◆ **Brief**: Scan the entries for lines with the word "typedefs", then copy those lines.

◆ **Records from a dataset**:
—————
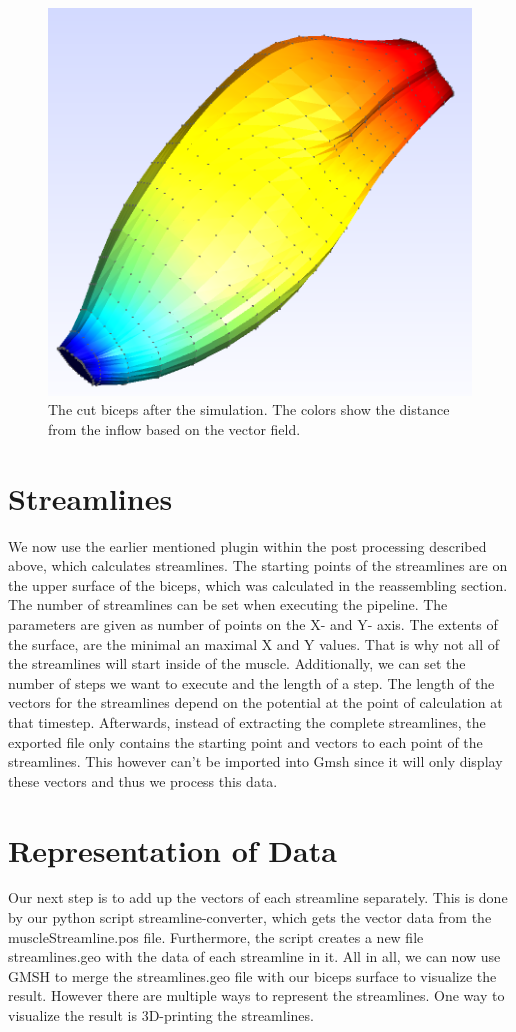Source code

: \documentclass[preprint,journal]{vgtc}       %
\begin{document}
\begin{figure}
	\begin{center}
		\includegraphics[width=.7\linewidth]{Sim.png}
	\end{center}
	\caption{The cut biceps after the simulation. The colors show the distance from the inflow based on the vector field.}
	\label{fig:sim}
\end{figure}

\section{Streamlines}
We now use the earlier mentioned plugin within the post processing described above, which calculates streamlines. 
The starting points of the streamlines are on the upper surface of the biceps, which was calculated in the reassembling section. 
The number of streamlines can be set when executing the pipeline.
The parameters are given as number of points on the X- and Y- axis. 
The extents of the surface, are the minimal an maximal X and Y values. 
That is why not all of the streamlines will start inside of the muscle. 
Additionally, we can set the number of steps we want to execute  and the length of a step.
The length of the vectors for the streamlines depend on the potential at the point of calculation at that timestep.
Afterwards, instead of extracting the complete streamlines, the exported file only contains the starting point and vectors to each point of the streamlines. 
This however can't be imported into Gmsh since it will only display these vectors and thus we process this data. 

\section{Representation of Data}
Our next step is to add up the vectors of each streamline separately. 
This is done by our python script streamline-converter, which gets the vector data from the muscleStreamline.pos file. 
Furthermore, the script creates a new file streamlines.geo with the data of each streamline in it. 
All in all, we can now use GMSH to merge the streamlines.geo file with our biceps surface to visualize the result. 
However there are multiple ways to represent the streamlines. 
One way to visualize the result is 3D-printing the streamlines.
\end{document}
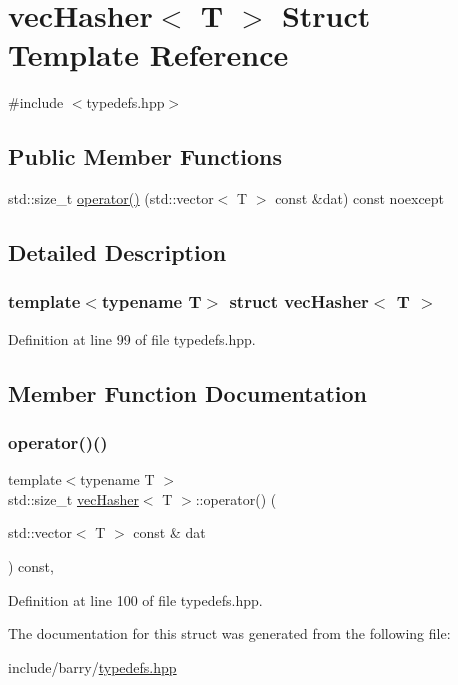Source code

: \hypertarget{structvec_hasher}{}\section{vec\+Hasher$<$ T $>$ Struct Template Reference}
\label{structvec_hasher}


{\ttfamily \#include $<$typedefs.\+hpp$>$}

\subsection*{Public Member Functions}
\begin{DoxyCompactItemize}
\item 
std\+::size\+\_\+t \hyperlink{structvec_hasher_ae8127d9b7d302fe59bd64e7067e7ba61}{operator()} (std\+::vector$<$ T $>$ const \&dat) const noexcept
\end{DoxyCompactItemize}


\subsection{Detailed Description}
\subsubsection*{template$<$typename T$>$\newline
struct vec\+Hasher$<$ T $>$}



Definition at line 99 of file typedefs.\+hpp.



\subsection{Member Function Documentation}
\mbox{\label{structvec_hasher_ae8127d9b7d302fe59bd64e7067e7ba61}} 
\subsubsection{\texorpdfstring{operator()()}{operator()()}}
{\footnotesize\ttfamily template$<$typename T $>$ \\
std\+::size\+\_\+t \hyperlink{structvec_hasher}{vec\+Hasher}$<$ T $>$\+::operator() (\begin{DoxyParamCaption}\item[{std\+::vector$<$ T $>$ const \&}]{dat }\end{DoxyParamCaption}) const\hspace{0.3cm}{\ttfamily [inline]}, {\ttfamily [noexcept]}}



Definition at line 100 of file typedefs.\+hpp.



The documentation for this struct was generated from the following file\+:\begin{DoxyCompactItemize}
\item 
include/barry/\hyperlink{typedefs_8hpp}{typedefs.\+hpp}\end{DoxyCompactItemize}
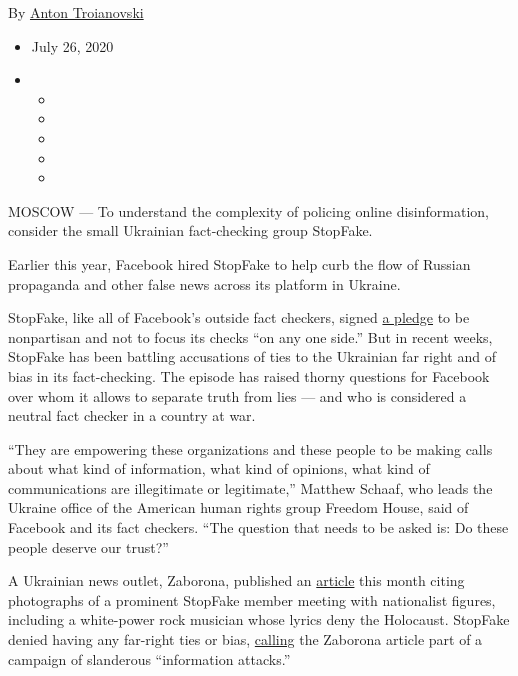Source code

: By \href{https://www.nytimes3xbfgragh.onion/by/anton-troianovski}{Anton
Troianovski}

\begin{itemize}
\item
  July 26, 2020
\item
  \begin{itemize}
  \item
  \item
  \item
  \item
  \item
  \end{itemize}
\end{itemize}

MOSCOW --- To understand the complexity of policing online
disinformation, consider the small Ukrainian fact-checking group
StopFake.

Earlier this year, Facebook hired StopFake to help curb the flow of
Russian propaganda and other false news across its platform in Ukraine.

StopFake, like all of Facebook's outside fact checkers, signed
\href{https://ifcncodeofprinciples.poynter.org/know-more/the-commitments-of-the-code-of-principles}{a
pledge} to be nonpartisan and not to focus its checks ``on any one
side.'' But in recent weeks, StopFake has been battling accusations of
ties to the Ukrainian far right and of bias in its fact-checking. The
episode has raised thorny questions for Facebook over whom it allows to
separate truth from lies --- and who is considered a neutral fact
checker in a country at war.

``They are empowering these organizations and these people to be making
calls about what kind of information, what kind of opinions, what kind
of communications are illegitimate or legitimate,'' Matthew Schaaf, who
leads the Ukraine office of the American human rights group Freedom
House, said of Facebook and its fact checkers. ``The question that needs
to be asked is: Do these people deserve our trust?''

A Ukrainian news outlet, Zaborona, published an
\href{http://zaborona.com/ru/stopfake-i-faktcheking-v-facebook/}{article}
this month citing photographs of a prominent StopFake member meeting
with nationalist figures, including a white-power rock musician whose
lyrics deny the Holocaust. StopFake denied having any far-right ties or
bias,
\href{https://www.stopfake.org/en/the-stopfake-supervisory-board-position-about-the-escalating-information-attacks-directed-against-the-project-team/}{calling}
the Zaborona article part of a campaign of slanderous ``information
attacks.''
—————
◆ **Your response**:
{\ttfamily \#include $<$typedefs.\+hpp$>$}
Definition at line 99 of file typedefs.\+hpp.
Definition at line 100 of file typedefs.\+hpp.
include/barry/\hyperlink{typedefs_8hpp}{typedefs.\+hpp}\end{DoxyCompactItemize}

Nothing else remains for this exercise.